2005 Clos des Papes white – stony, bright, very fresh, with lots of mineral. Seems clean cut, but it’s really deep and long on the finish. 94 points (consistent with my official review).

2004 Clos des Papes white – Slightly plumper than the ’05, with a hint of anise, but still very floral and minerally on the finish. Lovely mouthfeel. Showing a little better than when I tasted it officially. 91 points.

2003 Clos des Papes white – really ripe, shows the heat of the vintage (but not acidified, stresses Vincent Avril), with citrus and peach flavors followed by melon and pineapple preserve. Long, creamy finish. 93 points.

2001 Clos des Papes white – Gorgeous acacia, lime and star fruit aromas and flavors. Very open and expressive. Long, creamy finish has a great stony persistence. A real eye-opener. 94 points.

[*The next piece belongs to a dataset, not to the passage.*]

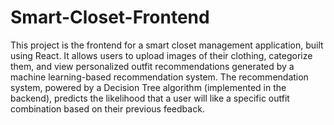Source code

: # Smart-Closet-Frontend
This project is the frontend for a smart closet management application, built using React. It allows users to upload images of their clothing, categorize them, and view personalized outfit recommendations generated by a machine learning-based recommendation system. The recommendation system, powered by a Decision Tree algorithm (implemented in the backend), predicts the likelihood that a user will like a specific outfit combination based on their previous feedback.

2000 Clos des Papes white – fat and forward, with lime and melon, hint of nectarine, cherry pit. Soft, but pretty finish. 91 points.

1998 Clos des Papes white – mature, with notes of kiwi, lychee, lime and honey. Creamy and long – very Meursault-like, with acacia flower and stony notes adding definition to the finish.

1996 Clos des Papes white – Starting to smell like a mature Riesling, with dried pineapple, acacia, petrol, lemon zest and mineral notes all buried in a fat, creamy texture. Long finish. 92 points.

1993 Clos des Papes white – This keeps the freshness with its minerality, but starts to show more persimmon, chamomile, lemon verbena and sweetened butter notes. Plenty vibrant on the finish. 93 points.

1990 Clos des Papes white – this cuvée was the only one that ever saw any wood, as Vincent Avril made one barrel to see its effect, but never released it commercially. Lots of petrol, butter, melon, pineapple and kiwi, with a buttery feel to the finish. Shows good acidity and range, but is very old Riesling-like. 89 points. I much prefer the non-oaked version.

1990 Clos des Papes white – this is the normal vinification version, which was commercially released. Much fresher and livelier, with acacia, orange blossom, quince, cherry pit, lemon verbena and mineral notes. Long finish just caresses the palate effortlessly, and sails on with fruit and mineral notes. 95 points.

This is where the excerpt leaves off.